For as long as Janey could remember, it had just been her and her mum.
They'd been a unit. A force to be reckoned with, the Gordon Girls. Best friends. And now her mum was gone and only Janey was left.
Everything was a nightmare. She felt as though the sound had been turned down on her world, with all the colour and joy drained out of it. Like she was moving alone through a fog, with everyone else going at normal speed around her. Janey just couldn't fathom a world without her mum in it.
Mourners filed past Janey in the chapel foyer, murmuring their sympathies. The church had been packed. People had laughed and cried at the songs and stories Janey's mum had chosen for her own service. She had so many friends.

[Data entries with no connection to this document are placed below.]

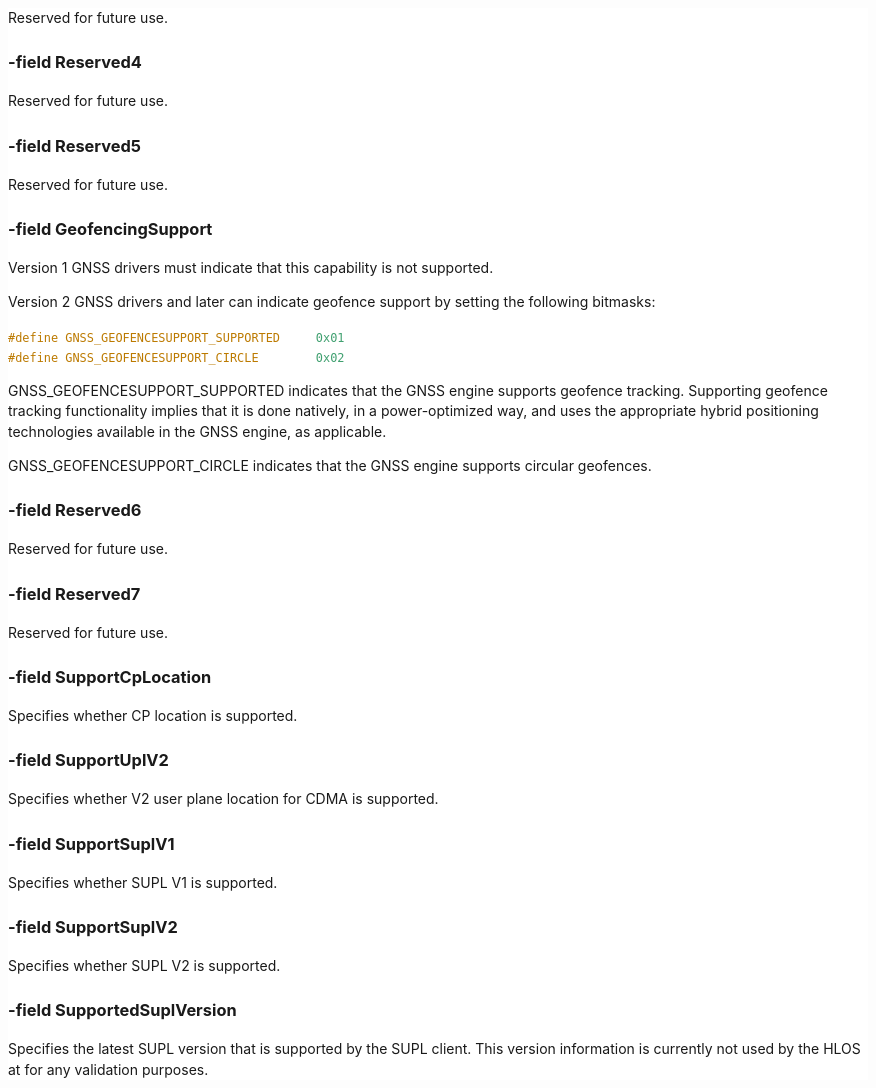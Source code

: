 Reserved for future use.

### -field Reserved4

Reserved for future use.

### -field Reserved5

Reserved for future use.

### -field GeofencingSupport

Version 1 GNSS drivers must indicate that this capability is not supported.

Version 2 GNSS drivers and later can indicate geofence support by setting the following bitmasks:

```cpp
#define GNSS_GEOFENCESUPPORT_SUPPORTED     0x01
#define GNSS_GEOFENCESUPPORT_CIRCLE        0x02
```

GNSS_GEOFENCESUPPORT_SUPPORTED indicates that the GNSS engine supports geofence tracking. Supporting geofence tracking functionality implies that it is done natively, in a power-optimized way, and uses the appropriate hybrid positioning technologies available in the GNSS engine, as applicable.

GNSS_GEOFENCESUPPORT_CIRCLE indicates that the GNSS engine supports circular geofences.

### -field Reserved6

Reserved for future use.

### -field Reserved7

Reserved for future use.

### -field SupportCpLocation

Specifies whether CP location is supported.

### -field SupportUplV2

Specifies whether V2 user plane location for CDMA is supported.

### -field SupportSuplV1

Specifies whether SUPL V1 is supported.

### -field SupportSuplV2

Specifies whether SUPL V2 is supported.

### -field SupportedSuplVersion

Specifies the latest SUPL version that is supported by the SUPL client. This version information is currently not used by the HLOS at for any validation purposes.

'Friends are so important,' she would always tell Janey fiercely. 'You can't ever pick your family, sweetheart. But you can pick your friends. And the best ones will see you through anything.'
Janey had taken that advice to heart. Her best friends, Em, Gabs and Ness, were as different as night and day, but they were like her sisters. Emily Clough was petite, quiet, dark-haired and dark-eyed, and passionate about everything to do with film and theatre. One day, she wanted to be a famous director. Gabriela Epstein was a curvy, red-haired siren with an awesome singing voice and the ability to strike up a funny conversation with just about anyone. A life skill Janey wished she had. And Vanessa McAdams? She was the gorgeous, fashion-mad clothes horse of the group who worked part-time after school just to afford the latest everything. If a trend changed anywhere, she was onto it.
Which left Janey. The tall, slightly plain, very practical one with unruly red-gold shoulder-length hair and an uncontrollable case of freckles. She didn't think she was good at anything in particular, but the others always seemed to turn to her for advice, as well as the best minestrone soup in the universe.
Her three best friends stood by discreetly now, as Janey shook the hands of people she'd never met before and would probably never see again.
When it was all over and the chapel was empty, Emily and Ness each put an arm around Janey's shoulders while Gabs led the way from the silent building.
'I don't know what I should be feeling,' Janey said tearfully. 'I always thought she'd beat it, you know? She could do anything, my mum. She was a superhero.'
It was kind of true. Janey's mum, Lydia, had fallen pregnant at sixteen – the same age Janey was now – and instead of giving in to intense pressure to get rid of the baby, she'd cut off all ties with her ultra-conservative parents, moved states, lied about her age to get work, and kept her baby. Her boyfriend had been seventeen and never wanted to be in the picture. All her life, Janey's mum had worked hard to make sure that Janey never felt like she was missing anything. And she hadn't.
'I would never have had the guts to do what your mum did,' agreed Emily huskily. 'Going it alone like that. She was the strongest person I've ever met. I thought she'd beat it too.'
Ness nodded, tears welling in her eyes. They all loved Lydia Gordon, with her funky dress sense, her fantastic cooking, and her enormous laugh. It didn't feel quite real that she developed leukaemia so quickly and was gone in a matter of a few short months. She was so young.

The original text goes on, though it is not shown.